Stored items from a collection:
______

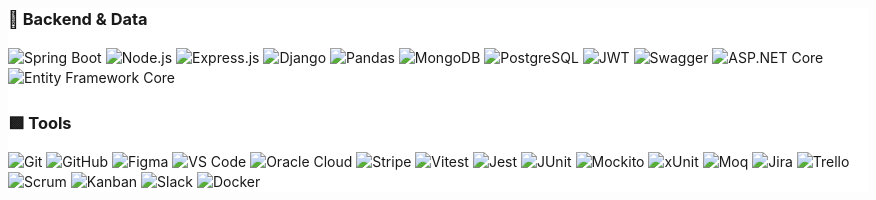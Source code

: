 ### 🐍 **Backend & Data**

![Spring Boot](https://img.shields.io/badge/Spring_Boot-003300?style=for-the-badge&logo=springboot&logoColor=4CAF50)
![Node.js](https://img.shields.io/badge/Node.js-003300?style=for-the-badge&logo=node.js&logoColor=4CAF50)
![Express.js](https://img.shields.io/badge/Express.js-003300?style=for-the-badge&logo=express&logoColor=4CAF50)
![Django](https://img.shields.io/badge/Django-003300?style=for-the-badge&logo=django&logoColor=4CAF50)
![Pandas](https://img.shields.io/badge/Pandas-003300?style=for-the-badge&logo=pandas&logoColor=4CAF50)
![MongoDB](https://img.shields.io/badge/MongoDB-003300?style=for-the-badge&logo=mongodb&logoColor=4CAF50)
![PostgreSQL](https://img.shields.io/badge/PostgreSQL-003300?style=for-the-badge&logo=postgresql&logoColor=4CAF50)
![JWT](https://img.shields.io/badge/JWT-003300?style=for-the-badge&logo=jsonwebtokens&logoColor=4CAF50)
![Swagger](https://img.shields.io/badge/Swagger-003300?style=for-the-badge&logo=swagger&logoColor=66BB6A)
![ASP.NET Core](https://img.shields.io/badge/ASP.NET_Core-003300?style=for-the-badge&logo=asp.net&logoColor=4CAF50)
![Entity Framework Core](https://img.shields.io/badge/Entity_Framework_Core-003300?style=for-the-badge&logo=entity-framework&logoColor=4CAF50)

### 🟩 **Tools**

![Git](https://img.shields.io/badge/Git-003300?style=for-the-badge&logo=git&logoColor=4CAF50)
![GitHub](https://img.shields.io/badge/GitHub-003300?style=for-the-badge&logo=github&logoColor=4CAF50)
![Figma](https://img.shields.io/badge/Figma-003300?style=for-the-badge&logo=figma&logoColor=4CAF50)
![VS Code](https://img.shields.io/badge/VS_Code-003300?style=for-the-badge&logo=visual-studio-code&logoColor=4CAF50)
![Oracle Cloud](https://img.shields.io/badge/Oracle_Cloud-003300?style=for-the-badge&logo=oracle&logoColor=F80000)
![Stripe](https://img.shields.io/badge/Stripe-003300?style=for-the-badge&logo=stripe&logoColor=4CAF50)
![Vitest](https://img.shields.io/badge/Vitest-003300?style=for-the-badge&logo=vitest&logoColor=4CAF50)
![Jest](https://img.shields.io/badge/Jest-003300?style=for-the-badge&logo=jest&logoColor=4CAF50)
![JUnit](https://img.shields.io/badge/JUnit-003300?style=for-the-badge&logo=junit5&logoColor=4CAF50)
![Mockito](https://img.shields.io/badge/Mockito-003300?style=for-the-badge&logo=mockito&logoColor=4CAF50)
![xUnit](https://img.shields.io/badge/xUnit-003300?style=for-the-badge&logo=xunit&logoColor=4CAF50)
![Moq](https://img.shields.io/badge/Moq-003300?style=for-the-badge&logo=moq&logoColor=4CAF50)
![Jira](https://img.shields.io/badge/Jira-003300?style=for-the-badge&logo=jira&logoColor=4CAF50)
![Trello](https://img.shields.io/badge/Trello-003300?style=for-the-badge&logo=trello&logoColor=4CAF50)
![Scrum](https://img.shields.io/badge/Scrum-003300?style=for-the-badge&logo=scrumalliance&logoColor=4CAF50)
![Kanban](https://img.shields.io/badge/Kanban-003300?style=for-the-badge&logo=kanban&logoColor=4CAF50)
![Slack](https://img.shields.io/badge/Slack-003300?style=for-the-badge&logo=slack&logoColor=4CAF50)
![Docker](https://img.shields.io/badge/Docker-003300?style=for-the-badge&logo=docker&logoColor=4CAF50)

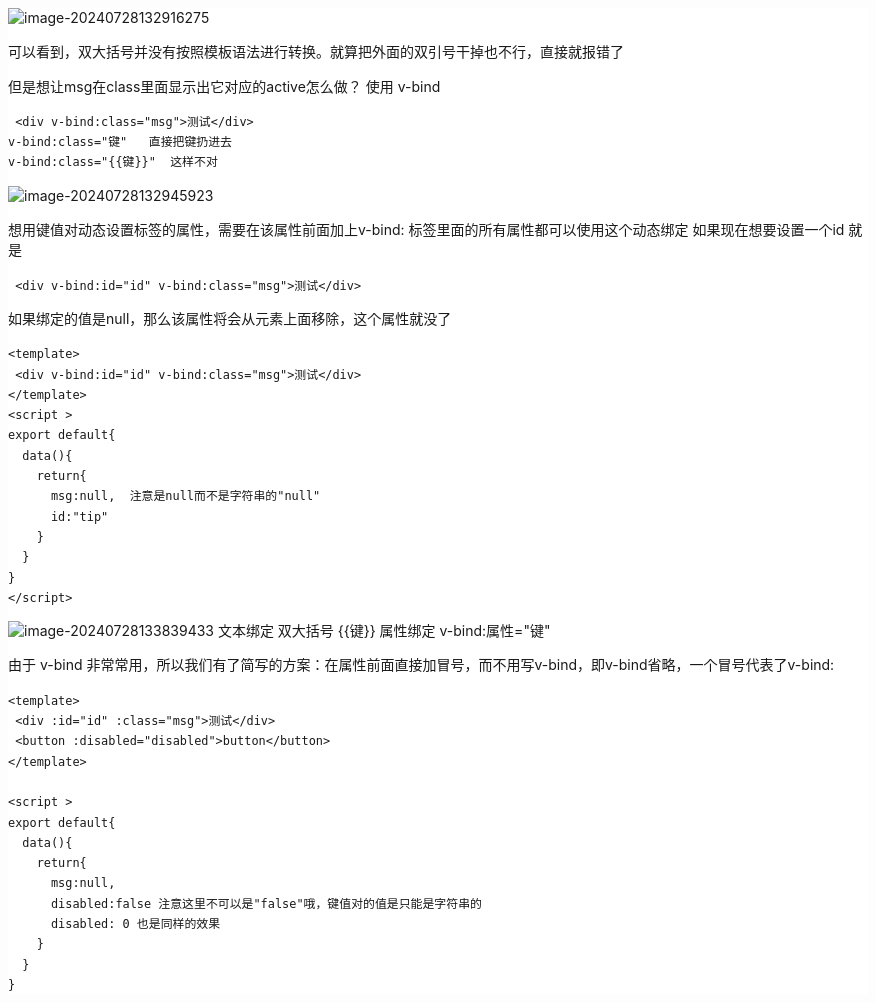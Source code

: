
 ```vue
```

![image-20240728132916275](C:/Users/13480/AppData/Roaming/Typora/typora-user-images/image-20240728132916275.png) 

可以看到，双大括号并没有按照模板语法进行转换。就算把外面的双引号干掉也不行，直接就报错了

但是想让msg在class里面显示出它对应的active怎么做？  使用 v-bind

```vue
 <div v-bind:class="msg">测试</div>
v-bind:class="键"   直接把键扔进去
v-bind:class="{{键}}"  这样不对
```

![image-20240728132945923](C:/Users/13480/AppData/Roaming/Typora/typora-user-images/image-20240728132945923.png) 



想用键值对动态设置标签的属性，需要在该属性前面加上v-bind:
标签里面的所有属性都可以使用这个动态绑定
如果现在想要设置一个id  就是 

```vue
 <div v-bind:id="id" v-bind:class="msg">测试</div>
```



如果绑定的值是null，那么该属性将会从元素上面移除，这个属性就没了

```vue
<template>
 <div v-bind:id="id" v-bind:class="msg">测试</div>
</template>
<script >
export default{
  data(){
    return{
      msg:null,  注意是null而不是字符串的"null"
      id:"tip"
    }
  }
}
</script>
```

![image-20240728133839433](C:/Users/13480/AppData/Roaming/Typora/typora-user-images/image-20240728133839433.png)
文本绑定  双大括号 {{键}}
属性绑定 v-bind:属性="键"





由于 v-bind 非常常用，所以我们有了简写的方案：在属性前面直接加冒号，而不用写v-bind，即v-bind省略，一个冒号代表了v-bind:

```vue
<template>
 <div :id="id" :class="msg">测试</div>
 <button :disabled="disabled">button</button>
</template>

<script >
export default{
  data(){
    return{
      msg:null,
      disabled:false 注意这里不可以是"false"哦，键值对的值是只能是字符串的
      disabled: 0 也是同样的效果
    }
  }
}
```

______

Activity: State how many lines of the entries include the word "Typora", giving that number by itself.

Answer for this exercise: 3